YOUR GOAL => The part to set down runs from the first line of the data below through the line with "- Fix a bug", inclusive; write it exactly and leave out the pictures.

[Stored dataset items]

******************************

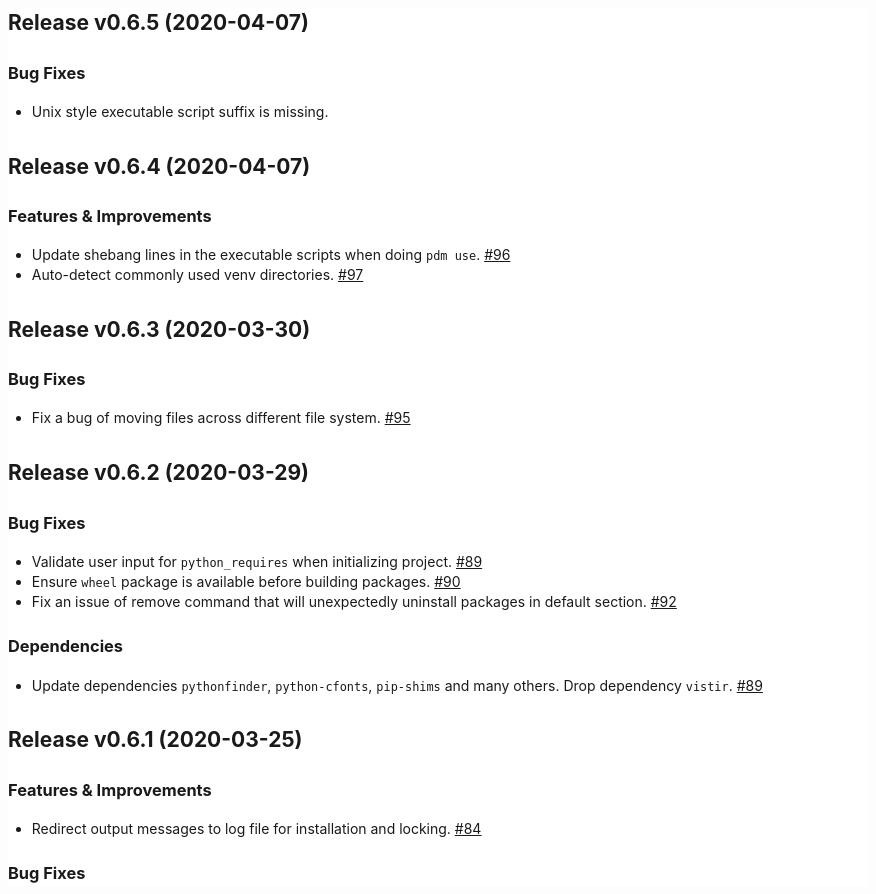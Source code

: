
Release v0.6.5 (2020-04-07)
---------------------------

### Bug Fixes

- Unix style executable script suffix is missing.


Release v0.6.4 (2020-04-07)
---------------------------

### Features & Improvements

- Update shebang lines in the executable scripts when doing `pdm use`. [#96](https://github.com/pdm-project/pdm/issues/96)
- Auto-detect commonly used venv directories. [#97](https://github.com/pdm-project/pdm/issues/97)


Release v0.6.3 (2020-03-30)
---------------------------

### Bug Fixes

- Fix a bug of moving files across different file system. [#95](https://github.com/pdm-project/pdm/issues/95)


Release v0.6.2 (2020-03-29)
---------------------------

### Bug Fixes

- Validate user input for `python_requires` when initializing project. [#89](https://github.com/pdm-project/pdm/issues/89)
- Ensure `wheel` package is available before building packages. [#90](https://github.com/pdm-project/pdm/issues/90)
- Fix an issue of remove command that will unexpectedly uninstall packages in default section. [#92](https://github.com/pdm-project/pdm/issues/92)

### Dependencies

- Update dependencies `pythonfinder`, `python-cfonts`, `pip-shims` and many others.
  Drop dependency `vistir`. [#89](https://github.com/pdm-project/pdm/issues/89)


Release v0.6.1 (2020-03-25)
---------------------------

### Features & Improvements

- Redirect output messages to log file for installation and locking. [#84](https://github.com/pdm-project/pdm/issues/84)

### Bug Fixes
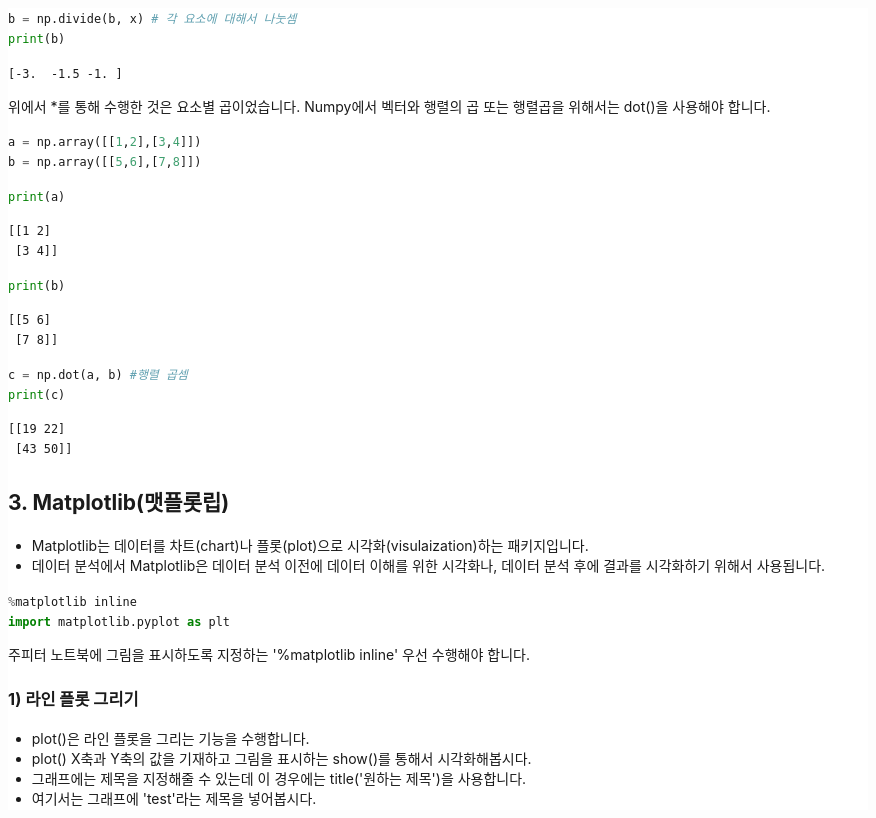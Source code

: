 

```python
b = np.divide(b, x) # 각 요소에 대해서 나눗셈
print(b)
```

    [-3.  -1.5 -1. ]
    

위에서 *를 통해 수행한 것은 요소별 곱이었습니다. Numpy에서 벡터와 행렬의 곱 또는 행렬곱을 위해서는 dot()을 사용해야 합니다.


```python
a = np.array([[1,2],[3,4]])
b = np.array([[5,6],[7,8]])
```


```python
print(a)
```

    [[1 2]
     [3 4]]
    


```python
print(b)
```

    [[5 6]
     [7 8]]
    


```python
c = np.dot(a, b) #행렬 곱셈
print(c)
```

    [[19 22]
     [43 50]]
    

## 3. Matplotlib(맷플롯립)
- Matplotlib는 데이터를 차트(chart)나 플롯(plot)으로 시각화(visulaization)하는 패키지입니다. 
- 데이터 분석에서 Matplotlib은 데이터 분석 이전에 데이터 이해를 위한 시각화나, 데이터 분석 후에 결과를 시각화하기 위해서 사용됩니다.


```python
%matplotlib inline  
import matplotlib.pyplot as plt
```

주피터 노트북에 그림을 표시하도록 지정하는 '%matplotlib inline' 우선 수행해야 합니다.

### 1) 라인 플롯 그리기
- plot()은 라인 플롯을 그리는 기능을 수행합니다. 
- plot() X축과 Y축의 값을 기재하고 그림을 표시하는 show()를 통해서 시각화해봅시다. 
- 그래프에는 제목을 지정해줄 수 있는데 이 경우에는 title('원하는 제목')을 사용합니다. 
- 여기서는 그래프에 'test'라는 제목을 넣어봅시다.

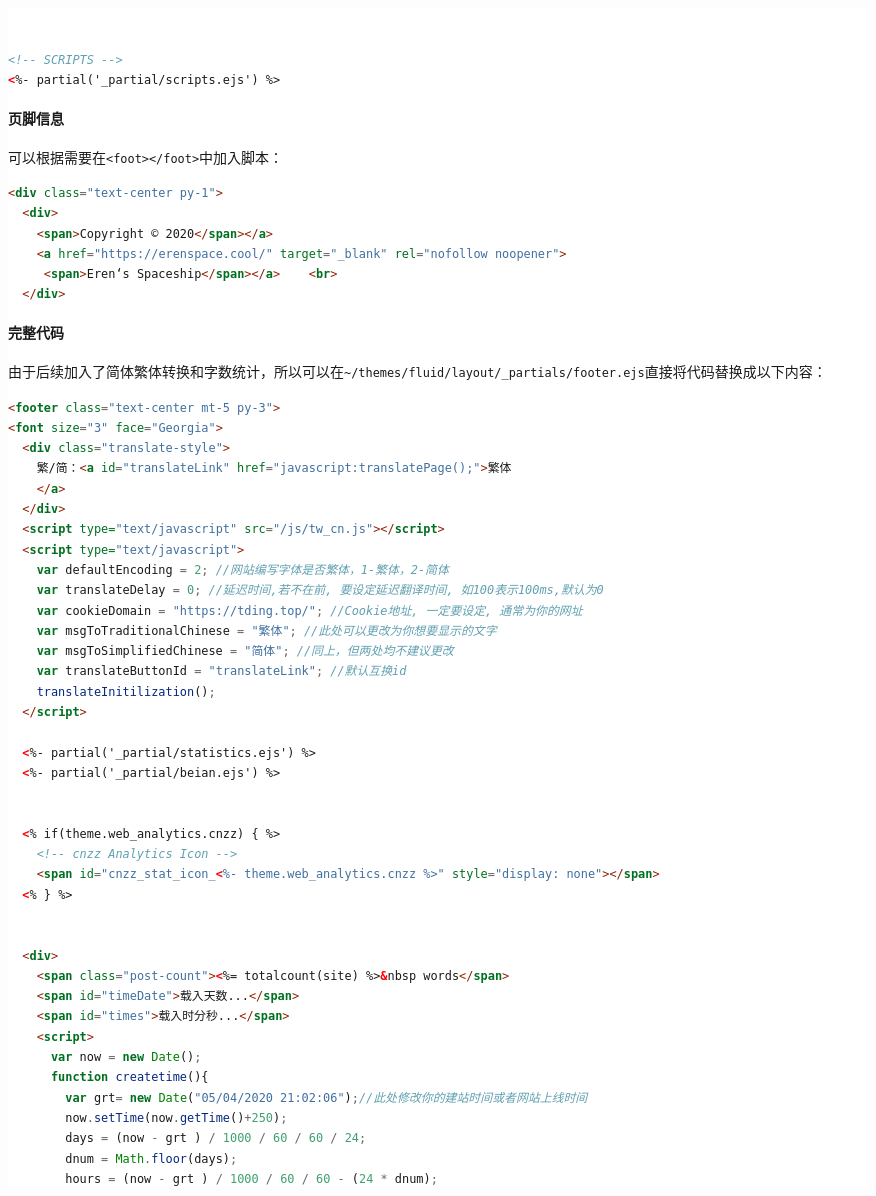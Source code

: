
 ```html


<!-- SCRIPTS -->
<%- partial('_partial/scripts.ejs') %>
```



#### 页脚信息

可以根据需要在`<foot></foot>`中加入脚本：

```html
<div class="text-center py-1">   
  <div>
    <span>Copyright © 2020</span></a>
    <a href="https://erenspace.cool/" target="_blank" rel="nofollow noopener">
     <span>Eren‘s Spaceship</span></a>    <br>
  </div>
```



#### 完整代码

由于后续加入了简体繁体转换和字数统计，所以可以在`~/themes/fluid/layout/_partials/footer.ejs`直接将代码替换成以下内容：

```html
<footer class="text-center mt-5 py-3">
<font size="3" face="Georgia">
  <div class="translate-style">
    繁/简：<a id="translateLink" href="javascript:translatePage();">繁体
    </a>
  </div>
  <script type="text/javascript" src="/js/tw_cn.js"></script>
  <script type="text/javascript">
    var defaultEncoding = 2; //网站编写字体是否繁体，1-繁体，2-简体
    var translateDelay = 0; //延迟时间,若不在前, 要设定延迟翻译时间, 如100表示100ms,默认为0
    var cookieDomain = "https://tding.top/"; //Cookie地址, 一定要设定, 通常为你的网址
    var msgToTraditionalChinese = "繁体"; //此处可以更改为你想要显示的文字
    var msgToSimplifiedChinese = "简体"; //同上，但两处均不建议更改
    var translateButtonId = "translateLink"; //默认互换id
    translateInitilization();
  </script>

  <%- partial('_partial/statistics.ejs') %>
  <%- partial('_partial/beian.ejs') %>


  <% if(theme.web_analytics.cnzz) { %>
    <!-- cnzz Analytics Icon -->
    <span id="cnzz_stat_icon_<%- theme.web_analytics.cnzz %>" style="display: none"></span>
  <% } %>


  <div>
    <span class="post-count"><%= totalcount(site) %>&nbsp words</span>
    <span id="timeDate">载入天数...</span>
    <span id="times">载入时分秒...</span>
    <script>
      var now = new Date();
      function createtime(){
        var grt= new Date("05/04/2020 21:02:06");//此处修改你的建站时间或者网站上线时间
        now.setTime(now.getTime()+250);
        days = (now - grt ) / 1000 / 60 / 60 / 24;
        dnum = Math.floor(days);
        hours = (now - grt ) / 1000 / 60 / 60 - (24 * dnum);
```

******************************

TASK RESULT =>
Source code

:
Release v0.6.5 (2020-04-07)
---------------------------

### Bug Fixes

- Unix style executable script suffix is missing.


Release v0.6.4 (2020-04-07)
---------------------------

### Features & Improvements

- Update shebang lines in the executable scripts when doing `pdm use`. [#96](https://github.com/pdm-project/pdm/issues/96)
- Auto-detect commonly used venv directories. [#97](https://github.com/pdm-project/pdm/issues/97)


Release v0.6.3 (2020-03-30)
---------------------------

### Bug Fixes

- Fix a bug of moving files across different file system. [#95](https://github.com/pdm-project/pdm/issues/95)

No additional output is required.